* [Prompt]: Look through the material below. Return exactly the lines from the one with "for the video." through the one with "(e.g.: 'Awesome Show: Pilot')", both included.

====== Records shown ======

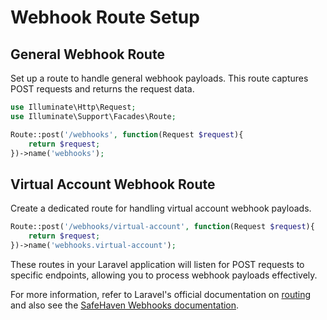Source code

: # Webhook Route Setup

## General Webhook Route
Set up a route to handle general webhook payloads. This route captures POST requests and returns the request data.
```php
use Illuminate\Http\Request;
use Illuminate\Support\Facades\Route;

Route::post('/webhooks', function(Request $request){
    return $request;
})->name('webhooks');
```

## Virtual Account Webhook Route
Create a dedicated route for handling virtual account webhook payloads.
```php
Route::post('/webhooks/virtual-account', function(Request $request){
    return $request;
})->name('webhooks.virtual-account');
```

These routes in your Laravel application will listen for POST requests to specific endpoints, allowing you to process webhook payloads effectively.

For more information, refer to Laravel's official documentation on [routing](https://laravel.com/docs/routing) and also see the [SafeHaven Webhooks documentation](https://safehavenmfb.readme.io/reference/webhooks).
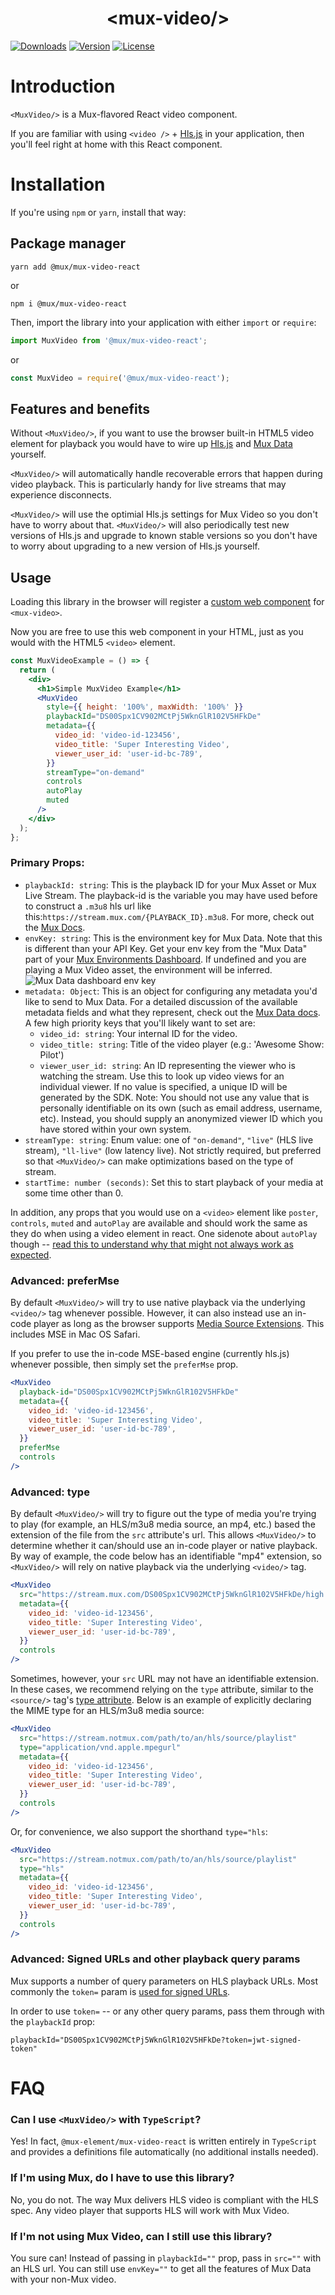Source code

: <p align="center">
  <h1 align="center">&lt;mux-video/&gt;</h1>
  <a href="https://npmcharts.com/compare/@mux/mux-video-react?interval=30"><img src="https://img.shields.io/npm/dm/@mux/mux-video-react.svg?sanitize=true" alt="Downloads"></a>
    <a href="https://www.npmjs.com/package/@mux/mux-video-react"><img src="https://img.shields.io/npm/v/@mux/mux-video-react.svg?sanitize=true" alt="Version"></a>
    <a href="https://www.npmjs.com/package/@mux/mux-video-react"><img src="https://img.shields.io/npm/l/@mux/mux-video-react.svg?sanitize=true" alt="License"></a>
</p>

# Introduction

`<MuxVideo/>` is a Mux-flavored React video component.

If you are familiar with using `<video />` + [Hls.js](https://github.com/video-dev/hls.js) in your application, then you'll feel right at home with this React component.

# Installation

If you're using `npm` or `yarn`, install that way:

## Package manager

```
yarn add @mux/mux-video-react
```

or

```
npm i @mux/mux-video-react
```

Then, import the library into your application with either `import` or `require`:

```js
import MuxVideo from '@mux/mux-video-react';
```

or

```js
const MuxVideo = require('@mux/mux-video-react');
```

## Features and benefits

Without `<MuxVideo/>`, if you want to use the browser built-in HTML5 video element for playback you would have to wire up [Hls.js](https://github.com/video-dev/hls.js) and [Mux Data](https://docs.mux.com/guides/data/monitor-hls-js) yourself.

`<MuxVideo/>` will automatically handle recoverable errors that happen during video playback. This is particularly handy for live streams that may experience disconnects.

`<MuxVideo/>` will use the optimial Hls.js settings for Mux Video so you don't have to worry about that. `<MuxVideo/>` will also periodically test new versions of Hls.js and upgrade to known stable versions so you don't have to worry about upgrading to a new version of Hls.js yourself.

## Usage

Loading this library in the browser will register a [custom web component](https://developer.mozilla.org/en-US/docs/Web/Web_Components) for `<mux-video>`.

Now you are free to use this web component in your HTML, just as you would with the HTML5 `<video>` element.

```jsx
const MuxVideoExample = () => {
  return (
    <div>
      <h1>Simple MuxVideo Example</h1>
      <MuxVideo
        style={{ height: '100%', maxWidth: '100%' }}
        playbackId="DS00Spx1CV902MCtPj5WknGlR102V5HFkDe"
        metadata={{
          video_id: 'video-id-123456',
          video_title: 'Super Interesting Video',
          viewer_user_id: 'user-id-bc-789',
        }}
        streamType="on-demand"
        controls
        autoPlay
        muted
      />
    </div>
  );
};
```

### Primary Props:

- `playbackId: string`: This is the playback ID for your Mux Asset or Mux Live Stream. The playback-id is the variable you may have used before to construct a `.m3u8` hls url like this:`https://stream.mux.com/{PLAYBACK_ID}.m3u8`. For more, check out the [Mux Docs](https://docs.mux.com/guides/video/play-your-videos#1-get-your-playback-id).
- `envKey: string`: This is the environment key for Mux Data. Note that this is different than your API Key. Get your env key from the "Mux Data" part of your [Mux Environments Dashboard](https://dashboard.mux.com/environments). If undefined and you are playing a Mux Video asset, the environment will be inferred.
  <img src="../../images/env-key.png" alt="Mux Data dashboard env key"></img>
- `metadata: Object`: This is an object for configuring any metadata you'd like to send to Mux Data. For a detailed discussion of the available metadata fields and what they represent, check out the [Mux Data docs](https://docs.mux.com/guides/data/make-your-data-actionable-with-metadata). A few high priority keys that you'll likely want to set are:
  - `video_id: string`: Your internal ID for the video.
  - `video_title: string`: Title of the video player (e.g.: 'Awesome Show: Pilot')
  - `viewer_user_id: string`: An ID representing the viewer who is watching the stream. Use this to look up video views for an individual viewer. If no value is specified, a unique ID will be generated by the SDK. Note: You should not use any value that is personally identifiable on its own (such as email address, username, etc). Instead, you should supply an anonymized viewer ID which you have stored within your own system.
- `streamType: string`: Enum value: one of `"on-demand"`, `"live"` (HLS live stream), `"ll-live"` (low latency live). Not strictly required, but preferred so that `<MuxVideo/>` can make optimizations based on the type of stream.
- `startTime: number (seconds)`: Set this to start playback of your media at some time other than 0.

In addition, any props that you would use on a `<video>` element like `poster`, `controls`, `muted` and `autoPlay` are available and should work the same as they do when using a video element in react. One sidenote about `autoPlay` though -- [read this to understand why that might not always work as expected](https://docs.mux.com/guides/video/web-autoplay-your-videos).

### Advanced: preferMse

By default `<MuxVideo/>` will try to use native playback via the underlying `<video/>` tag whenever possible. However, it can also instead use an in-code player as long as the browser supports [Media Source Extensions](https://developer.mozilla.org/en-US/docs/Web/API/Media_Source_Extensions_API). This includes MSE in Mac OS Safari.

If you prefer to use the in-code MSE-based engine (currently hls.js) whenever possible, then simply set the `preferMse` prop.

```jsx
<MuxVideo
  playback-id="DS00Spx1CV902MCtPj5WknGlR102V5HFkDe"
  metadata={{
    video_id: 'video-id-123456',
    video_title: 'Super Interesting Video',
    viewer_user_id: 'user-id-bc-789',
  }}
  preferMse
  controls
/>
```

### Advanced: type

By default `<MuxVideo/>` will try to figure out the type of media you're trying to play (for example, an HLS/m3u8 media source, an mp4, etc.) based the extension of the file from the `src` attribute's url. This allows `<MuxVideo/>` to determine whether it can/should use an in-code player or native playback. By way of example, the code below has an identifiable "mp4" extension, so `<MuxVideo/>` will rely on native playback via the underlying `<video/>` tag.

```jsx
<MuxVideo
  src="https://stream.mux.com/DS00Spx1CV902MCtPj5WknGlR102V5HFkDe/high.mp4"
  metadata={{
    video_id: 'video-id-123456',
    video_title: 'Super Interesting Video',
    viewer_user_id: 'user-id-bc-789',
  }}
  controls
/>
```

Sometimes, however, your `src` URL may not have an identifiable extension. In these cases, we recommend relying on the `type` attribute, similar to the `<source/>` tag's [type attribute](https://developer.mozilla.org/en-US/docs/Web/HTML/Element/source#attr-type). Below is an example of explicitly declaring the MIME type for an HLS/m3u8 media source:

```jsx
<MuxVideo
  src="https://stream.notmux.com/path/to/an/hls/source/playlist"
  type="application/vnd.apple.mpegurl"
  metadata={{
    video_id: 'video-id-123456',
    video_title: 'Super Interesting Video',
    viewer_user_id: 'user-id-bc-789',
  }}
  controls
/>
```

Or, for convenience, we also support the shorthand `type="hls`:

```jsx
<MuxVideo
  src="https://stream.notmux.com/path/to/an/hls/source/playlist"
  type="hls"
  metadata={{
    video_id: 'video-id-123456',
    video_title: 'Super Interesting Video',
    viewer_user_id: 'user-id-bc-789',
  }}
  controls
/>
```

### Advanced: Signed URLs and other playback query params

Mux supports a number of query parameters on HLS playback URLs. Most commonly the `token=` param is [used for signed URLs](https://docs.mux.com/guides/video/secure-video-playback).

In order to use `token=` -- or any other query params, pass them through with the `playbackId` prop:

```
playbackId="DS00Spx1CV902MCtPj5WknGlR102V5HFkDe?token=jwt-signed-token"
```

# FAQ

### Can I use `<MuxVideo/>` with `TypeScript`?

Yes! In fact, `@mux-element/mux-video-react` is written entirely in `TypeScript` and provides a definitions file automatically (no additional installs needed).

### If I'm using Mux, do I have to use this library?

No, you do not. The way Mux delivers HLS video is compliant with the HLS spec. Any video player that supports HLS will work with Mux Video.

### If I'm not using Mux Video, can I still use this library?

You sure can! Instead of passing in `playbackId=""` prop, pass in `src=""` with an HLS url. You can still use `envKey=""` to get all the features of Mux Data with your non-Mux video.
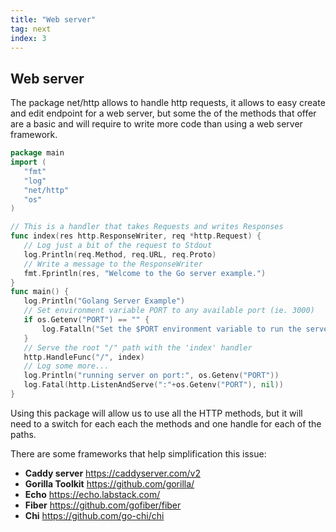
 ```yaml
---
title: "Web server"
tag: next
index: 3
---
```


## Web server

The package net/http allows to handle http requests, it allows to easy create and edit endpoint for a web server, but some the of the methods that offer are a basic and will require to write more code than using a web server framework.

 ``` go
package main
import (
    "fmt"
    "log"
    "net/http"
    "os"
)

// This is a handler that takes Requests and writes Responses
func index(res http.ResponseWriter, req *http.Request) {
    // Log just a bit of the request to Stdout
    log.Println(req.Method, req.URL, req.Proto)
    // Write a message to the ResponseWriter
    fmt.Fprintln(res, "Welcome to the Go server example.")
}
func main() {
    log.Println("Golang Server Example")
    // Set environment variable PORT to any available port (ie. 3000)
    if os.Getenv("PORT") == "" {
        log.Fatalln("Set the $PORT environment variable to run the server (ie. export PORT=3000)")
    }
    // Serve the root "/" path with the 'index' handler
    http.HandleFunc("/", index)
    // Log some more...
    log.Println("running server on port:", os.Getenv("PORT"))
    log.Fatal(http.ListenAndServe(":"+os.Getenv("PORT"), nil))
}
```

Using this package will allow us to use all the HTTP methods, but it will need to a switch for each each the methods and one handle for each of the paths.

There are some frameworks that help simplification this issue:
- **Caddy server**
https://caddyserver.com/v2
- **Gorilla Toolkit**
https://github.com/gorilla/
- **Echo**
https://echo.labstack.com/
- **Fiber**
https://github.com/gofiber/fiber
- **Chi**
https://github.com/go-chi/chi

======

* [Exercise answer]:
  - `video_id: string`: Your internal ID for the video.
  - `video_title: string`: Title of the video player (e.g.: 'Awesome Show: Pilot')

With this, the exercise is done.